HIRSH
VOLOFSKI (September 14, 1878-November 8, 1949)
He was born in a village near
Shidlevtse (Szydłowiec), Poland.
At age two he moved with his parents to Shidlovtse. He received a rigorous religious
education. He was orphaned at age
fifteen on his father’s side and then left for Warsaw where he worked at first
in a wine business, later becoming a wine merchant. He lived for several years in Lodz, and from
there he moved to England. In 1900 he
proceeded on to Montreal, Canada, where he served as vice-president of the
American Federation of Polish Jews, as well as one of the leaders of the
Canadian Jewish Congress and of the local Zionist Organization. He founded in 1907 (and also edited from the
start) the daily newspaper Keneder odler
(Canadian eagle), in which he published articles and feature pieces and ran the
daily column “Ofene diburim” (Open words).
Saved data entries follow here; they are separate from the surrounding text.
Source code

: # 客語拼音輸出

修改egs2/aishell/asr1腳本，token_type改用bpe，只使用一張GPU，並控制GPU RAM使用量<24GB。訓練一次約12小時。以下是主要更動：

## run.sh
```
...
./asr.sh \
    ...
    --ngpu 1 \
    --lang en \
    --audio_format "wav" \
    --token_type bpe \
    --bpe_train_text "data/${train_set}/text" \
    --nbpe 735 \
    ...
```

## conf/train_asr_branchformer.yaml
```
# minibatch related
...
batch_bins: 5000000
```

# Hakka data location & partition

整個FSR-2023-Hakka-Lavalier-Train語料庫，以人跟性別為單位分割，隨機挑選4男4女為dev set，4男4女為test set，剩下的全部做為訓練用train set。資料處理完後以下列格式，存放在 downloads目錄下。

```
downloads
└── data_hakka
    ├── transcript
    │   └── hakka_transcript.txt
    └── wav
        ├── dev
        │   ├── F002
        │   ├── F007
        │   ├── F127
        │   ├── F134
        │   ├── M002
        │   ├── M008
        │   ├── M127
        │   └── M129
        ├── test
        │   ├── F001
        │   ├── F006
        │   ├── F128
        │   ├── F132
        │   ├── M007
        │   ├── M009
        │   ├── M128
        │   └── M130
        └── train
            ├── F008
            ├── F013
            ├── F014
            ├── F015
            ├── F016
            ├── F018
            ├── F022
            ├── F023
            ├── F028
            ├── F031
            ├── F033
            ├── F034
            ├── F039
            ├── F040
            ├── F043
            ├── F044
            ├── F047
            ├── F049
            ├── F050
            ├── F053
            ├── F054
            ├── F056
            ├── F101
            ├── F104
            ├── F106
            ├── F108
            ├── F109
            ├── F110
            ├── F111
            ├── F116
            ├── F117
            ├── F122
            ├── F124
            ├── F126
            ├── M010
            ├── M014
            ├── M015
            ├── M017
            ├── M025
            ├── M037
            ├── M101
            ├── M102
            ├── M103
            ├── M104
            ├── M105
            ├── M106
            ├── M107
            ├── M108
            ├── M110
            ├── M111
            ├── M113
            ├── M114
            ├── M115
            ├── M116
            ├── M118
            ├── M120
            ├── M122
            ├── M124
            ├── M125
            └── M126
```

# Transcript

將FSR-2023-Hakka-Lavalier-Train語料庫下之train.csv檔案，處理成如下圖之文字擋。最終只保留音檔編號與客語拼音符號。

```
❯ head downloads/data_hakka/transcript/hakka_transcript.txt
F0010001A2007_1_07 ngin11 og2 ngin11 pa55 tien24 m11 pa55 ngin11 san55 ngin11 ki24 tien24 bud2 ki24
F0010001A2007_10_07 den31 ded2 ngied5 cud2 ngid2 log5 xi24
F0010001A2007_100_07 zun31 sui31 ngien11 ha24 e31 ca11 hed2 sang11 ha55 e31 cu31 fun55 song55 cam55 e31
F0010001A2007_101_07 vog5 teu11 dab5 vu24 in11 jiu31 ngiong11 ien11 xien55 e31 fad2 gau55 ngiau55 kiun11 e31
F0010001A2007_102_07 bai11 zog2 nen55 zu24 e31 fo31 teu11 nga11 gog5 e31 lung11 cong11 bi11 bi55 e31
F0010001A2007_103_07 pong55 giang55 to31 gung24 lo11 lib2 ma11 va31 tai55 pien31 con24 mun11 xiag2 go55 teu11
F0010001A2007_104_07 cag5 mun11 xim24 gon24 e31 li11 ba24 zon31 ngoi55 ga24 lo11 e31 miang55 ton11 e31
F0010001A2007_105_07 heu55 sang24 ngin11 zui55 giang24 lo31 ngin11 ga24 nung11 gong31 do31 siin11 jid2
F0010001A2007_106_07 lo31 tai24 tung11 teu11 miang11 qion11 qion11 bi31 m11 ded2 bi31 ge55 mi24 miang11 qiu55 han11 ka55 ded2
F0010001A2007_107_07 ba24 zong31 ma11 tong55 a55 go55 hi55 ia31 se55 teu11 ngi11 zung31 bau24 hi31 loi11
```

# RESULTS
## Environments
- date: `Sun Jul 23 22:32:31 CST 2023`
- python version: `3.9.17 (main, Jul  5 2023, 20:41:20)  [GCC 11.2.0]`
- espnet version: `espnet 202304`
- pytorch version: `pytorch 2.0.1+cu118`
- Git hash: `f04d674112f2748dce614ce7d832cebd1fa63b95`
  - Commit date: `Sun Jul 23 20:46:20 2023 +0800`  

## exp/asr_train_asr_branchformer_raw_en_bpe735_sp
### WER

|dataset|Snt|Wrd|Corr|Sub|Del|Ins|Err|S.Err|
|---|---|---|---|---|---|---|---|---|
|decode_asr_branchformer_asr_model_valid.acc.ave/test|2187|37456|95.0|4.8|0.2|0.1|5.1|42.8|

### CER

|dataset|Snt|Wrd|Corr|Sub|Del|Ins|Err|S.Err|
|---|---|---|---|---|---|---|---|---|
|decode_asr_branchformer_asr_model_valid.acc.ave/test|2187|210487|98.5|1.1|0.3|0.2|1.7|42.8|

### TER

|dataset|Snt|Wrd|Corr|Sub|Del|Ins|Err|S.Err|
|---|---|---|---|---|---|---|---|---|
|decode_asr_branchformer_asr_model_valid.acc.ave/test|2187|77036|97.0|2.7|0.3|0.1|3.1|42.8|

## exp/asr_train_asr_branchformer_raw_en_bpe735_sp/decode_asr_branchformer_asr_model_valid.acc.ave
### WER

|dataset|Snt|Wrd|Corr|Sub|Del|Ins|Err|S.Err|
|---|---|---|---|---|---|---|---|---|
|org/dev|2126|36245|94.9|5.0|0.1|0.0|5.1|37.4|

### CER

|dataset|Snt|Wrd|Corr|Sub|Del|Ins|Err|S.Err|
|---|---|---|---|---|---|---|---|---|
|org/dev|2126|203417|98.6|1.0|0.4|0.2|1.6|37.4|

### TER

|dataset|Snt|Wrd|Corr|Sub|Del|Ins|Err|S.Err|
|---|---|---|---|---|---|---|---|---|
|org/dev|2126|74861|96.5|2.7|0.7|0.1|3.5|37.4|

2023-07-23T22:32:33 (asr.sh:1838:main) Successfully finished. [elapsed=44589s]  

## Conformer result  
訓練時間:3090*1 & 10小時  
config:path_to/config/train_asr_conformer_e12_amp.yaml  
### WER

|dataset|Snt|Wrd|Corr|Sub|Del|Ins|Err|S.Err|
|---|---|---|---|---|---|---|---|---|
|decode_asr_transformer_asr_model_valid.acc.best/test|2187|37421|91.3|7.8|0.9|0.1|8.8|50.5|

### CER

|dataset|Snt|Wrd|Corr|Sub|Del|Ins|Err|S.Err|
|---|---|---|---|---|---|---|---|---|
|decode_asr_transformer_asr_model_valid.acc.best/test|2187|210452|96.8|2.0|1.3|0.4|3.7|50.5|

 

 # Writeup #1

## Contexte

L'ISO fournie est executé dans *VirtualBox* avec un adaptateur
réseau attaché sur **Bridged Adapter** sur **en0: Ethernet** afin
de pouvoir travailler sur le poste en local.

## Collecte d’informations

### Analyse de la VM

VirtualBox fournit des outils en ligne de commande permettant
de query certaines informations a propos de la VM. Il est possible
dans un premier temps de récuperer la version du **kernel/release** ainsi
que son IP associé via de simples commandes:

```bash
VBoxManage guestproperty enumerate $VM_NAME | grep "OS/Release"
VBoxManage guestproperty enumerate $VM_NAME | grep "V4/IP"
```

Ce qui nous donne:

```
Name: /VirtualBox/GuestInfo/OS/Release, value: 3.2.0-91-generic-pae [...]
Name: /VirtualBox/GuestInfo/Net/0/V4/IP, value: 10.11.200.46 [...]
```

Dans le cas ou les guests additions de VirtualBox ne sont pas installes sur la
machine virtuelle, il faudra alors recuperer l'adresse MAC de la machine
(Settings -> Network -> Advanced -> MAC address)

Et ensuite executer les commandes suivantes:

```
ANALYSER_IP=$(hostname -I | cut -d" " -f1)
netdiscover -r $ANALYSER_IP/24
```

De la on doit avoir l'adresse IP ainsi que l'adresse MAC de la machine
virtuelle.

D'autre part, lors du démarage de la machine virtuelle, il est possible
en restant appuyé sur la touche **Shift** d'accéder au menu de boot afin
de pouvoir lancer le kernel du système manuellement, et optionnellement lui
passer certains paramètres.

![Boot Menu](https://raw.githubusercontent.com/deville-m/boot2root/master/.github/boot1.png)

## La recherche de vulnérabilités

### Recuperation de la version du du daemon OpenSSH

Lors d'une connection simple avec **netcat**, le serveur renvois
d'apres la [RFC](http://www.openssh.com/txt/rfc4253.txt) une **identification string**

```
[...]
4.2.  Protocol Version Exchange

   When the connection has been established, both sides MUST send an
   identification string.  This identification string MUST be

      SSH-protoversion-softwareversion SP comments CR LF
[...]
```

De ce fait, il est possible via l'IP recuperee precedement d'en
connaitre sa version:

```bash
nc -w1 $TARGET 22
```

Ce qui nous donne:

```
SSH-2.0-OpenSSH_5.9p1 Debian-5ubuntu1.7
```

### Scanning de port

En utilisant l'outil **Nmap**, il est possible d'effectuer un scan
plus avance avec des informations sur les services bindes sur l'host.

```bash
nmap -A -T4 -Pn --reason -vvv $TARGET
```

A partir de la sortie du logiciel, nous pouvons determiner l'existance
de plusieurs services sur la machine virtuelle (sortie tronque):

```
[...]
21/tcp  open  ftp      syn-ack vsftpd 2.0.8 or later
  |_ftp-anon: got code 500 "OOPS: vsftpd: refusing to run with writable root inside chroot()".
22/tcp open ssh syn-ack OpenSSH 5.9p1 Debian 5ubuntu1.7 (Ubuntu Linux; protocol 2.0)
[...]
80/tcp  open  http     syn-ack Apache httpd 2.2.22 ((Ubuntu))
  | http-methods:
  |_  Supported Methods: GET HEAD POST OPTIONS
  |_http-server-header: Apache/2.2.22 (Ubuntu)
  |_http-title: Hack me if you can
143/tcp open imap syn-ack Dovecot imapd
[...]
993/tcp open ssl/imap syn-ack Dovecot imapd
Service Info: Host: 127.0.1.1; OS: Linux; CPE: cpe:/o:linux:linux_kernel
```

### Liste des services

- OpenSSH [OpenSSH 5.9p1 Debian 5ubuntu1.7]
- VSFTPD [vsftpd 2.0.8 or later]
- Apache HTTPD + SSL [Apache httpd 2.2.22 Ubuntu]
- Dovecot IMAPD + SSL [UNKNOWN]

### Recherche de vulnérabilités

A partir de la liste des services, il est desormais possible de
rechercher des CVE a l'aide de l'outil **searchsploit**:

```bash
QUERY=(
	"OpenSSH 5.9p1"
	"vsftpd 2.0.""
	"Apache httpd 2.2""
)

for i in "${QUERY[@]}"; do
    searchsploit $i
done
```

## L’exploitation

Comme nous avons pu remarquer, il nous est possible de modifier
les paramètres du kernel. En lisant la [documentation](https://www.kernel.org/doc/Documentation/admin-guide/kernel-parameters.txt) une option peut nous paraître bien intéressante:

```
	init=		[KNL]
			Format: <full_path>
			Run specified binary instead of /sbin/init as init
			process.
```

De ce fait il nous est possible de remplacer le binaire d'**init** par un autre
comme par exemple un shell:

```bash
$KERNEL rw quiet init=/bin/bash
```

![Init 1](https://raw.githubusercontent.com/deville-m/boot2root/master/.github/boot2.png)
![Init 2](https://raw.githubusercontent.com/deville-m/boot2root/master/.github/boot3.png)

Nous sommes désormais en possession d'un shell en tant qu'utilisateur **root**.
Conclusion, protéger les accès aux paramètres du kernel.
Because of WWI, the importation of religious texts from Vilna and Warsaw
was discontinued, and Volofski in 1920 kept on reprinting an edition of the
Vilna Talmud and distributing them through various Jewish communities. In 1921 he made a trip to Europe and Israel,
and he wrote up his impressions from this trip in his book: Eyrope un erets-yisroel nokh dem velt-krig,
fun kenede biz erets-yisroel iber mizrekh un mayrev-eyrope un tsurik, rayze
bashraybung (Europe and the land of Israel after WWI, from Canada to the
land of Israel across Eastern and Western Europe and back, a travel
description) (Montreal, 1922), 280 pp.
He also wrote the following books: Fun
eybikn kval, gedanken un batrakhtungen fun dem hayntikn lebn un shtrebn in
likht fun unzer alter un eybig nayer toyre, ayngeteylt loyṭ di parshes fun der
vokh (From an eternal source, thoughts and deliberations on contemporary
life and aspirations in light of our old and forever new Torah, divided by [Torah]
portions of the week) (Montreal, 1930), 189 pp.; Mayn lebns-rayze, zikhroynes fun iber a halbn yorhundert yidish lebn in
der alter un nayer heym (My life’s voyage, memoirs from over half a century
of Jewish life in the old and new home) (Montreal, 1946), 265 pp., which also
appeared in English translation [Journey
of My Life: A Book of Memories (Montreal, 1945)]. Volofski was also the founder of the English-language
Jewish weekly newspaper Canadian Jewish
Chronicle in 1912. He used such pen
names as: Yankl Shmid and Ben-Shifre. He
died in Montreal.
Sources:
Zalmen Reyzen, Leksikon, vol. 1; Y.
Y. Sigal, in Keneder odler (Montreal)
(December 2, 1946; November 10-14, 1949; December 5, 1949); Y. Khaykin, Yidishe
bleter in amerike (Jewish newspapers in America) (New York,
1946), p. 265; N. Shemen, in Der
amerikaner (New York) (January 3, 1947); Y. Rabinovitsh and M. Ginzburg, in
Keneder odler (November 10, 1949); Y.
Medresh, in Keneder odler (November
10, 1949); B. G. Zak, in Keneder odler
(November 13, 1949); Kh. M. Kayzerman, in Keneder
odler (November 11, 1949); Zak, in Idisher kemfer (New York) (March 23, 1956); Jubilee volumes for Keneder odler (1927, 1937, 1957); information
from his son, Max Volofski in Montreal, Canada.